## Work instructions
Show, in full, each line of the data that contains "contract".

[Opening Data under study section]

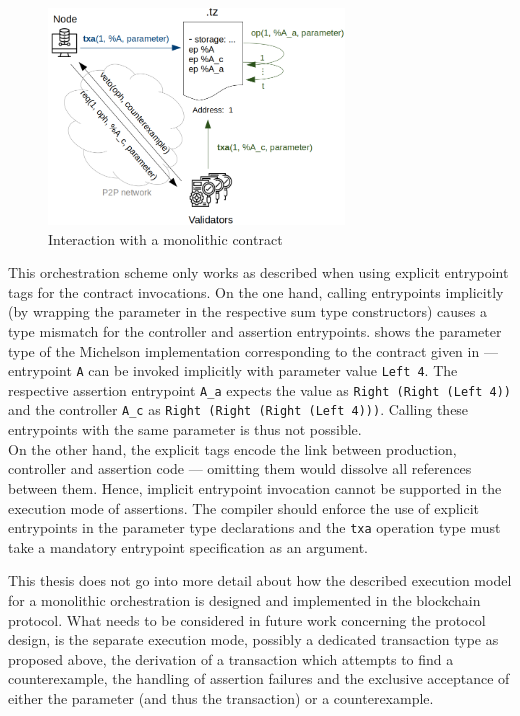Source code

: \begin{figure}
\centering
  \includegraphics[width=0.7\textwidth]{figures/5-offline_tezos/interaction_monolithic_2}
	\caption{Interaction with a monolithic contract}
	\label{fig:interaction_monolithic}
\end{figure}

This orchestration scheme only works as described when using explicit entrypoint tags for the contract invocations. On the one hand, calling entrypoints implicitly (by wrapping the parameter in the respective sum type constructors) causes a type mismatch for the controller and assertion entrypoints.  shows the parameter type of the Michelson implementation corresponding to the contract given in  --- entrypoint \texttt{A} can be invoked implicitly with parameter value \texttt{Left 4}. The respective assertion entrypoint \texttt{A\_a} expects the value as \texttt{Right (Right (Left 4))} and the controller \texttt{A\_c} as \texttt{Right (Right (Right (Left 4)))}. Calling these entrypoints with the same parameter is thus not possible. \\
On the other hand, the explicit tags encode the link between production, controller and assertion code --- omitting them would dissolve all references between them. Hence, implicit entrypoint invocation cannot be supported in the execution mode of assertions. The compiler should enforce the use of explicit entrypoints in the parameter type declarations and the \texttt{txa} operation type must take a mandatory entrypoint specification as an argument.

This thesis does not go into more detail about how the described execution model for a monolithic orchestration is designed and implemented in the blockchain protocol. What needs to be considered in future work concerning the protocol design, is the separate execution mode, possibly a dedicated transaction type as proposed above, the derivation of a transaction which attempts to find a counterexample, the handling of assertion failures and the exclusive acceptance of either the parameter (and thus the transaction) or a counterexample.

[Closing Data under study section]

## Solution to the exercise
	\caption{Interaction with a monolithic contract}
This orchestration scheme only works as described when using explicit entrypoint tags for the contract invocations. On the one hand, calling entrypoints implicitly (by wrapping the parameter in the respective sum type constructors) causes a type mismatch for the controller and assertion entrypoints.  shows the parameter type of the Michelson implementation corresponding to the contract given in  --- entrypoint \texttt{A} can be invoked implicitly with parameter value \texttt{Left 4}. The respective assertion entrypoint \texttt{A\_a} expects the value as \texttt{Right (Right (Left 4))} and the controller \texttt{A\_c} as \texttt{Right (Right (Right (Left 4)))}. Calling these entrypoints with the same parameter is thus not possible. \\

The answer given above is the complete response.